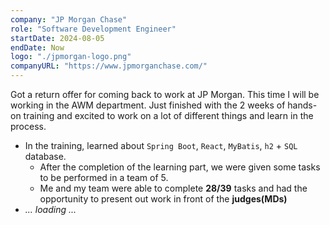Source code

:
 ```yaml
---
company: "JP Morgan Chase"
role: "Software Development Engineer"
startDate: 2024-08-05
endDate: Now
logo: "./jpmorgan-logo.png"
companyURL: "https://www.jpmorganchase.com/"
---
```


Got a return offer for coming back to work at JP Morgan. This time I will be working in the AWM department. Just finished with the 2 weeks of hands-on training and excited to work on a lot of different things and learn in the process.

- In the training, learned about `Spring Boot`, `React`, `MyBatis`, `h2` + `SQL` database.
  - After the completion of the learning part, we were given some tasks to be performed in a team of 5.
  - Me and my team were able to complete **28/39** tasks and had the opportunity to present out work in front of the **judges(MDs)**
- _... loading ..._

• _EXERCISE GOAL_: All lines from the listing above that include "team" should be shown.

• _PROBLEM SOLUTION_:
  - After the completion of the learning part, we were given some tasks to be performed in a team of 5.
  - Me and my team were able to complete **28/39** tasks and had the opportunity to present out work in front of the **judges(MDs)**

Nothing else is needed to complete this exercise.